La crisis del covid-19 ha tenido un impacto multidimensional sin precedentes. Todos los países del mundo se han visto afectados, y en distinta medida se ha puesto a prueba la situación sanitaria, económica e institucional de nuestras naciones.
Nadie puede prever con exactitud cuánto durará la crisis. Lo que sí se puede tener en claro es que el gobierno no solo debe pensar en el control de la enfermedad, sino en cómo las respuestas que plantee puedan contribuir a cambiar las condiciones en que nos encontró la pandemia.
Hemos pasado por años de un discurso individual, basado en el éxito particular, muchas veces al margen del Estado y de sus instituciones. La pandemia nos ha hecho ver con elocuencia (más de 180 mil casos confirmados y más de 5 mil muertes oficiales –más según otros cálculos-) que los pequeños éxitos individuales no nos hacían un país mejor, menos desigual y más inclusivo. Es por ello, que pese a las medidas radicales que tomó el gobierno, no hemos podido controlar los efectos del covid-19.

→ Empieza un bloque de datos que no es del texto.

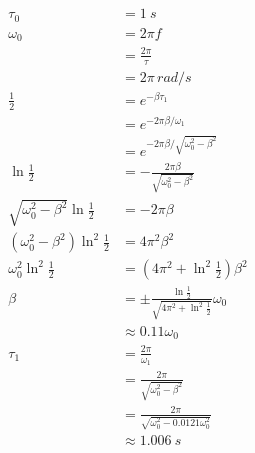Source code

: \documentclass{article}
\begin{document}
\setcounter{subsection}{28}
\subsection{}

\begin{align*}
  \tau_0                                      & = \qty{1}{s}                                                              \\
  \omega_0                                    & = 2 \pi f                                                                 \\
                                              & = \frac{2 \pi}{\tau}                                                      \\
                                              & = 2 \pi \,\unit{rad/s}                                                    \\
  \frac{1}{2}                                 & = e^{-\beta \tau_1}                                                       \\
                                              & = e^{-2 \pi \beta / \omega_1}                                             \\
                                              & = e^{-2 \pi \beta / \sqrt{\omega_0^2 - \beta^2}}                          \\
  \ln \frac{1}{2}                             & = -\frac{2 \pi \beta}{\sqrt{\omega_0^2 - \beta^2}}                        \\
  \sqrt{\omega_0^2 - \beta^2} \ln \frac{1}{2} & = -2 \pi \beta                                                            \\
  (\omega_0^2 - \beta^2) \ln^2 \frac{1}{2}    & = 4 \pi^2 \beta^2                                                         \\
  \omega_0^2 \ln^2 \frac{1}{2}                & = \left( 4 \pi^2 + \ln^2 \frac{1}{2} \right) \beta^2                      \\
  \beta                                       & = \pm \frac{\ln \frac{1}{2}}{\sqrt{4 \pi^2 + \ln^2 \frac{1}{2}}} \omega_0 \\
                                              & \approx 0.11 \omega_0                                                     \\
  \tau_1                                      & = \frac{2 \pi}{\omega_1}                                                  \\
                                              & = \frac{2 \pi}{\sqrt{\omega_0^2 - \beta^2}}                               \\
                                              & = \frac{2 \pi}{\sqrt{\omega_0^2 - 0.0121 \omega_0^2}}                     \\
                                              & \approx \qty{1.006}{s}
\end{align*}
\end{document}
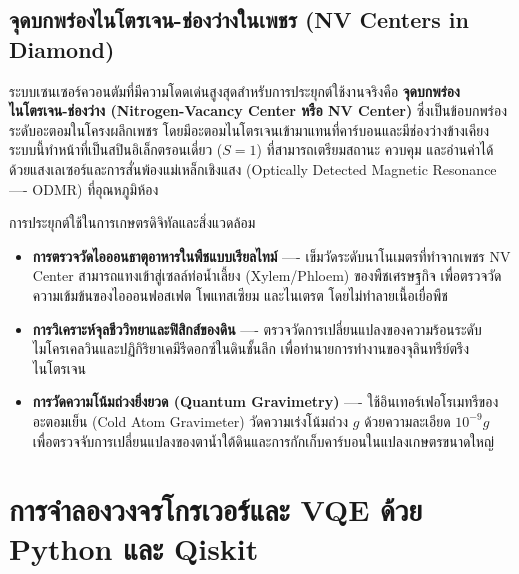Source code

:\subsection{จุดบกพร่องไนโตรเจน-ช่องว่างในเพชร (NV Centers in Diamond)}
ระบบเซนเซอร์ควอนตัมที่มีความโดดเด่นสูงสุดสำหรับการประยุกต์ใช้งานจริงคือ \textbf{จุดบกพร่องไนโตรเจน-ช่องว่าง (Nitrogen-Vacancy Center หรือ NV Center)} ซึ่งเป็นข้อบกพร่องระดับอะตอมในโครงผลึกเพชร โดยมีอะตอมไนโตรเจนเข้ามาแทนที่คาร์บอนและมีช่องว่างข้างเคียง ระบบนี้ทำหน้าที่เป็นสปินอิเล็กตรอนเดี่ยว ($S=1$) ที่สามารถเตรียมสถานะ ควบคุม และอ่านค่าได้ด้วยแสงเลเซอร์และการสั่นพ้องแม่เหล็กเชิงแสง (Optically Detected Magnetic Resonance ---- ODMR) ที่อุณหภูมิห้อง

การประยุกต์ใช้ในการเกษตรดิจิทัลและสิ่งแวดล้อม
\begin{itemize}
    \item \textbf{การตรวจวัดไอออนธาตุอาหารในพืชแบบเรียลไทม์} ---- เข็มวัดระดับนาโนเมตรที่ทำจากเพชร NV Center สามารถแทงเข้าสู่เซลล์ท่อน้ำเลี้ยง (Xylem/Phloem) ของพืชเศรษฐกิจ เพื่อตรวจวัดความเข้มข้นของไอออนฟอสเฟต โพแทสเซียม และไนเตรต โดยไม่ทำลายเนื้อเยื่อพืช
    \item \textbf{การวิเคราะห์จุลชีววิทยาและฟิสิกส์ของดิน} ---- ตรวจวัดการเปลี่ยนแปลงของความร้อนระดับไมโครเคลวินและปฏิกิริยาเคมีรีดอกซ์ในดินชั้นลึก เพื่อทำนายการทำงานของจุลินทรีย์ตรึงไนโตรเจน
    \item \textbf{การวัดความโน้มถ่วงยิ่งยวด (Quantum Gravimetry)} ---- ใช้อินเทอร์เฟอโรเมทรีของอะตอมเย็น (Cold Atom Gravimeter) วัดความเร่งโน้มถ่วง $g$ ด้วยความละเอียด $10^{-9} g$ เพื่อตรวจจับการเปลี่ยนแปลงของตาน้ำใต้ดินและการกักเก็บคาร์บอนในแปลงเกษตรขนาดใหญ่
\end{itemize}

\section{การจำลองวงจรโกรเวอร์และ VQE ด้วย Python และ Qiskit}

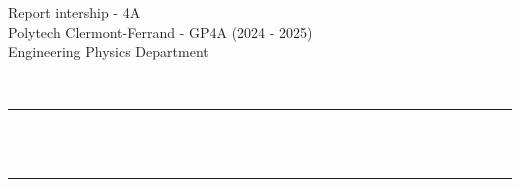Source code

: 
\begin{titlepage}


	  

\begin{center}
	\Large{Report intership - 4A} \\
	\Large{Polytech Clermont-Ferrand - GP4A (2024 - 2025)}	\\
	Engineering Physics Department
\end{center}
\vspace*{-2cm}
	\newcommand{\HRule}{\rule{\linewidth}{0.5mm}}
	\centering 
	\quad\\[1.5cm]
	
	
	\makeatletter
	\HRule \\[0.35cm]
	{ \huge \bfseries \@title}\\[0.3cm] 
	\HRule \\[1cm]
	
	

\begin{center}
	\@author \\
	\vspace*{0.4cm}

\end{center}
	
	
	\vspace{2cm}
	







	
	
	
	
	
	
	
	
	
	
	\vfill 
	
\end{titlepage}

Somos un país vulnerable para una crisis sanitaria de esta envergadura, lo muestra claramente el último estudio del IEP sobre Desigualdad y vulnerabilidades: alimentaria, sanitaria, laboral, financiera, emocional, entre otras.
El covid-19 llegó y lo tuvimos que enfrentar sin el escudo de un buen sistema de salud y de una economía sostenible. En lugar de ello, tenemos personas que han dejado de comer o que no tienen agua potable, muchas sin acceso a internet. Y el empleo mostró su verdadera cara: un empleo vulnerable, basado en la informalidad y sin seguros previsionales y de salud.